Monday, February 17, 2014

Embers

A sneak peek at a short story in the works! 
Enjoy! 

Embers
The fireman who found her was young, inexperienced, a little bit afraid. His uniform was slightly too large, and he always followed the rules.  He was determined and earnest. He was the kind of young man that mothers say is a sweet boy and fathers say is a good kid.
In short, he was unprepared for what faced him.
It was an old house, rotting, ugly, dark. Falling in on itself. They were going to tear it down. The fire was a blessing, in a way.
A big yard, filled with tall weedy grasses, dry and wild. A tinderbox.
They didn’t even bother to wonder what started it—a kid’s dropped cigarette, a spark from someone’s barbecue a few houses down. What did it matter?

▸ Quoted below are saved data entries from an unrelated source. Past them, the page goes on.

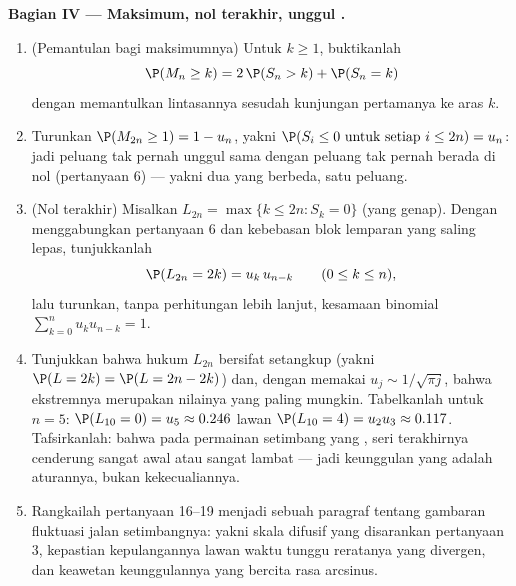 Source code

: \begin{problem}
\medskip
\noindent\textbf{Bagian IV --- Maksimum, nol terakhir, unggul .}
\begin{enumerate}[resume]
  \item (Pemantulan bagi maksimumnya) Untuk $k \geq 1$, buktikanlah
        \[
        \P(M_n \geq k) = 2\,\P(S_n > k) + \P(S_n = k)
        \]
        dengan memantulkan lintasannya sesudah kunjungan pertamanya ke
        aras $k$.
  \item Turunkan $\P(M_{2n} \geq 1) = 1 - u_n$, yakni
        $\P(S_i \leq 0 \text{ untuk setiap } i \leq 2n) = u_n$:
        jadi peluang tak pernah unggul sama dengan
        peluang tak pernah berada di nol (pertanyaan 6) ---
        yakni dua  yang berbeda, satu peluang.
  \item (Nol terakhir) Misalkan $L_{2n} = \max\{k \leq 2n : S_k =
        0\}$ (yang genap). Dengan menggabungkan pertanyaan 6 dan kebebasan
        blok lemparan yang saling lepas, tunjukkanlah
        \[
        \P(L_{2n} = 2k) = u_k\,u_{n-k}
        \qquad (0 \leq k \leq n),
        \]
        lalu turunkan, tanpa perhitungan lebih lanjut, kesamaan
        binomial $\sum_{k=0}^n u_ku_{n-k} = 1$.
  \item Tunjukkan bahwa hukum $L_{2n}$ bersifat setangkup (yakni $\P(L =
        2k) = \P(L = 2n - 2k)$) dan, dengan memakai $u_j \sim
        1/\sqrt{\pi j}$, bahwa ekstremnya merupakan nilainya yang paling
        mungkin. Tabelkanlah untuk $n = 5$: $\P(L_{10} = 0)
        = u_5 \approx 0.246$ lawan $\P(L_{10} = 4) = u_2u_3
        \approx 0.117$. Tafsirkanlah: bahwa pada permainan setimbang yang ,
        seri terakhirnya cenderung sangat awal atau sangat lambat ---
        jadi keunggulan yang  adalah aturannya, bukan kekecualiannya.
  \item Rangkailah pertanyaan 16--19 menjadi sebuah paragraf tentang
        gambaran fluktuasi jalan setimbangnya: yakni skala difusif
        yang disarankan pertanyaan 3, kepastian
        kepulangannya lawan waktu tunggu reratanya yang divergen, dan
        keawetan keunggulannya yang bercita rasa arcsinus.
\end{enumerate}


\end{problem}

No one lived there anyway.
Abandoned for years, that’s what everyone said. Hadn’t seen anyone come in or out for as long as they could remember.

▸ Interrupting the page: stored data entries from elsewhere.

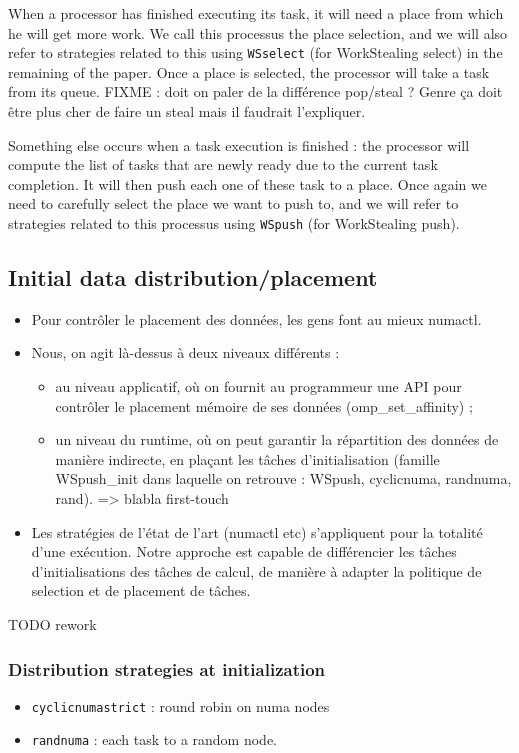 \documentclass{Styles/llncs}
\begin{document}
When a processor has finished executing its task, it will need a place
from which he will get more work. We call this processus the place selection,
and we will also refer to strategies related to this using \verb/WSselect/ (for WorkStealing select)
in the remaining of the paper.
Once a place is selected, the processor will take a task from its queue.
FIXME : doit on paler de la différence pop/steal ? Genre ça doit être plus cher de
faire un steal mais il faudrait l'expliquer.


Something else occurs when a task execution is finished : the processor will
compute the list of tasks that are newly ready due to the current task completion.
It will then push each one of these task to a place. Once again we need to
carefully select the place we want to push to, and we will refer to strategies
related to this processus using \verb/WSpush/ (for WorkStealing push).


\subsection{Initial data distribution/placement}
\begin{itemize}
  \item Pour contrôler le placement des données, les gens font au
    mieux numactl.
  \item Nous, on agit là-dessus à deux niveaux différents :
    \begin{itemize}
      \item au niveau applicatif, où on fournit au programmeur une API
        pour contrôler le placement mémoire de ses données
        (omp\_set\_affinity) ;
      \item un niveau du runtime, où on peut garantir la
        répartition des données de manière indirecte, en plaçant les
        tâches d'initialisation (famille WSpush\_init dans laquelle on
        retrouve : WSpush, cyclicnuma, randnuma, rand). => blabla first-touch
      \end{itemize}
    \item Les stratégies de l'état de l'art (numactl etc) s'appliquent
      pour la totalité d'une exécution. Notre approche est capable de
      différencier les tâches d'initialisations des tâches de calcul,
      de manière à adapter la politique de selection et de placement
      de tâches.
\end{itemize}

TODO rework
\subsubsection{Distribution strategies at initialization}
\begin{itemize}
  \item \verb/cyclicnumastrict/ : round robin on numa nodes
  \item \verb/randnuma/ : each task to a random node.
\end{itemize}
\end{document}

So it was meant to be easy—they weren’t trying to save anyone, weren’t trying to protect anything. Just spray it down, keep it from spreading down the street. Contain it.
Contain the beast, the licking orange flames. That’s all. Not vanquish, not defeat. Only contain.

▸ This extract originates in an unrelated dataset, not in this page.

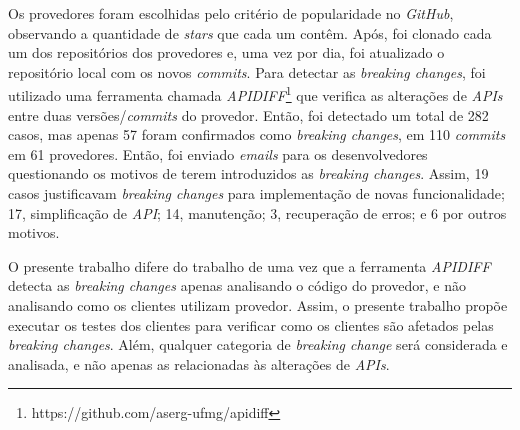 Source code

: Os provedores foram escolhidas pelo critério de popularidade no \textit{GitHub}, observando a quantidade de \textit{stars} que cada um contêm. Após, foi clonado cada um dos repositórios dos provedores e, uma vez por dia, foi atualizado o repositório local com os novos \textit{commits}. Para detectar as \textit{breaking changes}, foi utilizado uma ferramenta chamada \textit{APIDIFF}\footnote{https://github.com/aserg-ufmg/apidiff} que verifica as alterações de \textit{APIs} entre duas versões/\textit{commits} do provedor. Então, foi detectado um total de 282 casos, mas apenas 57 foram confirmados como \textit{breaking changes}, em 110 \textit{commits} em 61 provedores. Então, foi enviado \textit{emails} para os desenvolvedores questionando os motivos de terem introduzidos as \textit{breaking changes}. Assim, 19 casos justificavam \textit{breaking changes} para implementação de novas funcionalidade; 17, simplificação de \textit{API}; 14, manutenção; 3, recuperação de erros; e 6 por outros motivos.

O presente trabalho difere do trabalho de  uma vez que a ferramenta \textit{APIDIFF} detecta as \textit{breaking changes} apenas analisando o código do provedor, e não analisando como os clientes utilizam provedor. Assim, o presente trabalho propõe executar os testes dos clientes para verificar como os clientes são afetados pelas \textit{breaking changes}. Além, qualquer categoria de \textit{breaking change} será considerada e analisada, e não apenas as relacionadas às alterações de \textit{APIs}.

They sent a few guys in once it wasn’t raging to see if there was anything still needing to be dealt with—no missed spots, no chance of a reignited fire.
And that’s when he saw her.
A child. Naked and tiny and screaming.  He could barely hear her over the flames, the sound of the house dying. But he saw her, and he ran towards her as fast as he could.
There was no blanket near her, no clothes, no bottle, nothing.
No clues to where she came from, or why she was here, in a house that no one cared about anymore.
Naked and tiny and screaming.  Eyes screwed shut with the effort of it.
A newborn, no more than a few hours old. So small and red and very very alive.  He picked her up, as gently as if she were a fragile ornament that he might break.
She opened her eyes and looked at him. Her eyes were an amber color he had never seen before, and they were beautiful. He looked back. His heart skipped a beat. He suddenly felt painfully warm, and he reflexively shook his fire-retardant coat, certain he was burning.

He remembered himself then, remembered that they were in a building that was about to collapse. He wrapped the baby in his jacket, ran outside, performed his job. And their miracle, their magic amber moment, it was over.
 The young fireman never saw her again after that day, but he remembered those eyes, the look she gave him the day she began.